スターリングラード~今は存在しない場所へ。


モスクワから飛行機で1時間半、電車だと寝台列車で約半日のところに”ヴォルガの町"の名の通り、ヴォルガ川に沿ってその町はあります。もともと交通の要衝だったこの地域を守るために砦が築かれたところから通商の街として栄えはじめ、1925年から1961年まではソビエトの独裁者として有名なスターリンの名を冠して”スターリングラード”と名づけられました。ここまでくれば世界史を少し齧った方ならお分かりでしょう。この地域は工業都市として栄えていたため、独ソ戦で重要なターゲットとなり、両軍の死闘が半年も続きおびただしい数の死者・負傷者出しましたが、なんとかドイツの猛攻を防ぎ切り、独ソ戦の転換点となった場所でもあります。

その後、名前をヴォルゴグラードと改称した後、急速に復興が進み、今では過去の惨事が嘘のようにのどかな町になっています。ロシア国内で市名復活を求める署名活動が行われるなどの動きもあり、スターリングラード攻防戦終結70周年にあたる2013年に、8月23日のスターリングラード攻防戦開始日、2月2日のスターリングラード攻防戦終結日、5月9日のヨーロッパ戦勝記念日、9月2日の対日戦勝記念日、6月22日のバルバロッサ作戦開始日、11月19日のウラヌス作戦開始日などの記念日に限り、町の名前をスターリングラードに戻すことが決まりました。

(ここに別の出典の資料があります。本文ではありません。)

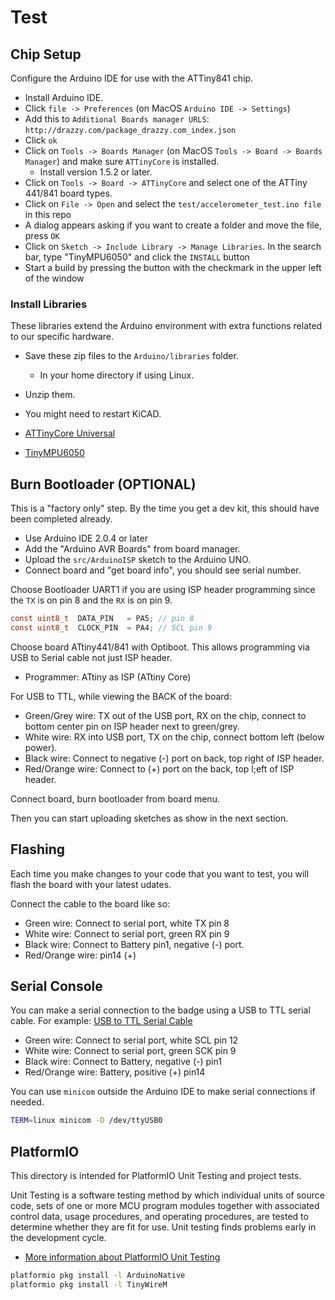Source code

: # Test

## Chip Setup

Configure the Arduino IDE for use with the ATTiny841 chip.

- Install Arduino IDE.
- Click `file -> Preferences` (on MacOS `Arduino IDE -> Settings`)
- Add this to `Additional Boards manager URLS`: 
  `http://drazzy.com/package_drazzy.com_index.json`
- Click `ok`
- Click on `Tools -> Boards Manager` (on MacOS `Tools -> Board -> Boards Manager`) and make sure
  `ATTinyCore` is installed.
  - Install version 1.5.2 or later.
- Click on `Tools -> Board -> ATTinyCore` and select one of the ATTiny 441/841 board types.
- Click on `File -> Open` and select the `test/accelerometer_test.ino file` in this repo
- A dialog appears asking if you want to create a folder and move the file, press `OK`
- Click on `Sketch -> Include Library -> Manage Libraries`. In the search bar, type "TinyMPU6050"
  and click the `INSTALL` button
- Start a build by pressing the button with the checkmark in the upper left of the window

### Install Libraries

These libraries extend the Arduino environment with extra functions
related to our specific hardware.

- Save these zip files to the `Arduino/libraries` folder.
  - In your home directory if using Linux.
- Unzip them.
- You might need to restart KiCAD.

- [ATTinyCore Universal](https://github.com/SpenceKonde/ATTinyCore)
- [TinyMPU6050](https://github.com/gabriel-milan/TinyMPU6050)

## Burn Bootloader (OPTIONAL)

This is a "factory only" step. By the time you get a dev kit,
this should have been completed already.

- Use Arduino IDE 2.0.4 or later
- Add the "Arduino AVR Boards" from board manager.
- Upload the `src/ArduinoISP` sketch to the Arduino UNO.
- Connect board and "get board info", you should see serial number.

Choose Bootloader UART1 if you are using ISP header programming since the
`TX` is on pin 8 and the `RX` is on pin 9.

```C
const uint8_t  DATA_PIN   = PA5; // pin 8
const uint8_t  CLOCK_PIN  = PA4; // SCL pin 9
```

Choose board ATtiny441/841 with Optiboot. This allows programming via USB
to Serial cable not just ISP header. 

- Programmer: ATtiny as ISP (ATtiny Core)

For USB to TTL, while viewing the BACK of the board:

- Green/Grey wire: TX out of the USB port, RX on the chip, connect to
  bottom center pin on ISP header next to green/grey.
- White wire: RX into USB port, TX on the chip, connect bottom left (below power).
- Black wire: Connect to negative (-) port on back, top right of ISP header.
- Red/Orange wire: Connect to (+) port on the back, top l;eft of ISP header.

Connect board, burn bootloader from board menu.

Then you can start uploading sketches as show in the next section.

## Flashing

Each time you make changes to your code that you want to test, you will
flash the board with your latest udates.

Connect the cable to the board like so:

- Green wire: Connect to serial port, white TX pin 8
- White wire: Connect to serial port, green RX pin 9
- Black wire: Connect to Battery pin1, negative (-) port.
- Red/Orange wire: pin14 (+)

## Serial Console

You can make a serial connection to the badge using a USB to TTL serial cable.
For example: [USB to TTL Serial Cable](https://www.adafruit.com/product/954)

- Green wire: Connect to serial port, white SCL pin 12
- White wire: Connect to serial port, green SCK pin 9
- Black wire: Connect to Battery, negative (-) pin1
- Red/Orange wire: Battery, positive (+) pin14

You can use `minicom` outside the Arduino IDE to make serial connections if needed.

```sh
TERM=linux minicom -D /dev/ttyUSB0
```

## PlatformIO

This directory is intended for PlatformIO Unit Testing and project tests.

Unit Testing is a software testing method by which individual units of
source code, sets of one or more MCU program modules together with associated
control data, usage procedures, and operating procedures, are tested to
determine whether they are fit for use. Unit testing finds problems early
in the development cycle.

- [More information about PlatformIO Unit Testing](https://docs.platformio.org/page/plus/unit-testing.html)

```sh
platformio pkg install -l ArduinoNative
platformio pkg install -l TinyWireM
```
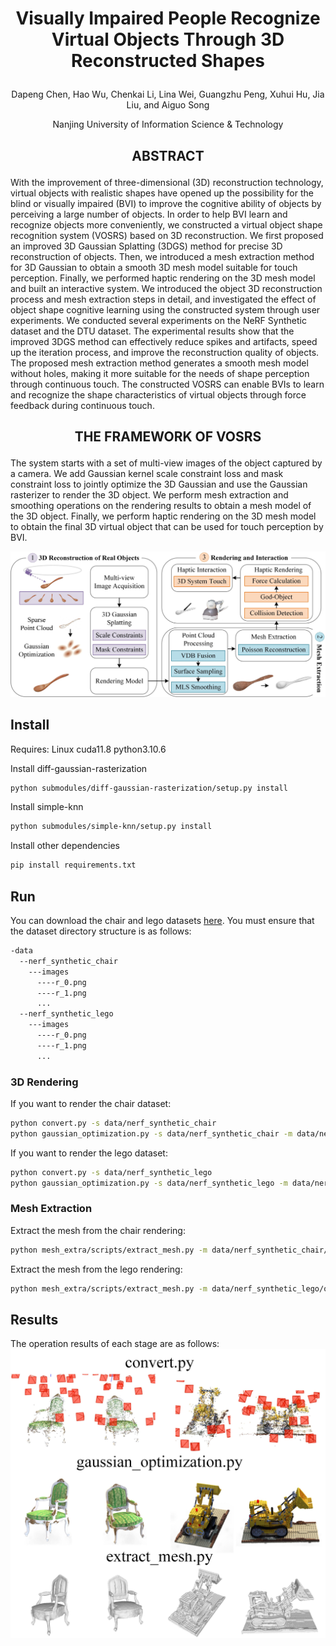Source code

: #  <p align="center">Visually Impaired People Recognize Virtual Objects Through 3D Reconstructed Shapes</p>

 <p align="center">Dapeng Chen, Hao Wu, Chenkai Li, Lina Wei, Guangzhu Peng, Xuhui Hu, Jia Liu, and Aiguo Song</p>
  <p align="center">Nanjing University of Information Science & Technology</p>

## <p align="center">ABSTRACT</p>
With the improvement of three-dimensional (3D) reconstruction technology, virtual objects with realistic shapes have opened up the possibility for the blind or visually impaired (BVI) to improve the cognitive ability of objects by perceiving a large number of objects. In order to help BVI learn and recognize objects more conveniently, we constructed a virtual object shape recognition system (VOSRS) based on 3D reconstruction. We first proposed an improved 3D Gaussian Splatting (3DGS) method for precise 3D reconstruction of objects. Then, we introduced a mesh extraction method for 3D Gaussian to obtain a smooth 3D mesh model suitable for touch perception. Finally, we performed haptic rendering on the 3D mesh model and built an interactive system. We introduced the object 3D reconstruction process and mesh extraction steps in detail, and investigated the effect of object shape cognitive learning using the constructed system through user experiments. We conducted several experiments on the NeRF Synthetic dataset and the DTU dataset. The experimental results show that the improved 3DGS method can effectively reduce spikes and artifacts, speed up the iteration process, and improve the reconstruction quality of objects. The proposed mesh extraction method generates a smooth mesh model without holes, making it more suitable for the needs of shape perception through continuous touch. The constructed VOSRS can enable BVIs to learn and recognize the shape characteristics of virtual objects through force feedback during continuous touch.

## <p align="center">THE FRAMEWORK OF VOSRS</p>
The system starts with a set of multi-view images of the object captured by a camera. We add Gaussian kernel scale constraint loss and mask constraint loss to jointly optimize the 3D Gaussian and use the Gaussian rasterizer to render the 3D object. We perform mesh extraction and smoothing operations on the rendering results to obtain a mesh model of the 3D object. Finally, we perform haptic rendering on the 3D mesh model to obtain the final 3D virtual object that can be used for touch perception by BVI.

![framework](https://github.com/CdpLab/VOSRS/blob/main/assets/framework.jpg)

## Install
Requires: Linux cuda11.8 python3.10.6

Install diff-gaussian-rasterization
```bash
python submodules/diff-gaussian-rasterization/setup.py install
```
Install simple-knn
```bash
python submodules/simple-knn/setup.py install
```
Install other dependencies
```bash
pip install requirements.txt
```

## Run
You can download the chair and lego datasets [here](https://drive.google.com/drive/folders/149zKbdQQ_LaVWwIRcdXLqpJpWJyS00RC?usp=sharing).
You must ensure that the dataset directory structure is as follows:
```bash
-data
  --nerf_synthetic_chair
    ---images
      ----r_0.png
      ----r_1.png
      ...
  --nerf_synthetic_lego
    ---images
      ----r_0.png
      ----r_1.png
      ...
```
### 3D Rendering
If you want to render the chair dataset:
```bash
python convert.py -s data/nerf_synthetic_chair
python gaussian_optimization.py -s data/nerf_synthetic_chair -m data/nerf_synthetic_chair/output
```
If you want to render the lego dataset:
```bash
python convert.py -s data/nerf_synthetic_lego
python gaussian_optimization.py -s data/nerf_synthetic_lego -m data/nerf_synthetic_lego/output
```
### Mesh Extraction
Extract the mesh from the chair rendering:
```bash
python mesh_extra/scripts/extract_mesh.py -m data/nerf_synthetic_chair/output -o data/nerf_synthetic_chair
```
Extract the mesh from the lego rendering:
```bash
python mesh_extra/scripts/extract_mesh.py -m data/nerf_synthetic_lego/output -o data/nerf_synthetic_lego
```
## Results
The operation results of each stage are as follows:
![results](https://github.com/CdpLab/VOSRS/blob/main/assets/results.jpg)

この町は川に沿って細長く延びた町ではありますが、中心部は意外とコンパクトで、大通りにはトラムが走っており、移動も楽です。レーニン大通りからポプラ並木の道を抜けると小銃と手りゅう弾を持った像が小さな池の中に立ち、ここを抜けると戦没者慰霊堂があります。中には英霊の名前がびっしりと書かれ、中央には不滅の火が燃え続けている。毎時55分には中で衛兵の交代式があるので合わせて行きたいところです。町の最大の見所である”ママエフの丘”には巨大な剣を掲げた高さ約80mの「母なる祖国像」が立ち、今はのどかな町並みを見下ろしています。博物館は案内がロシア語のみ、というところもあるので注意しましょう。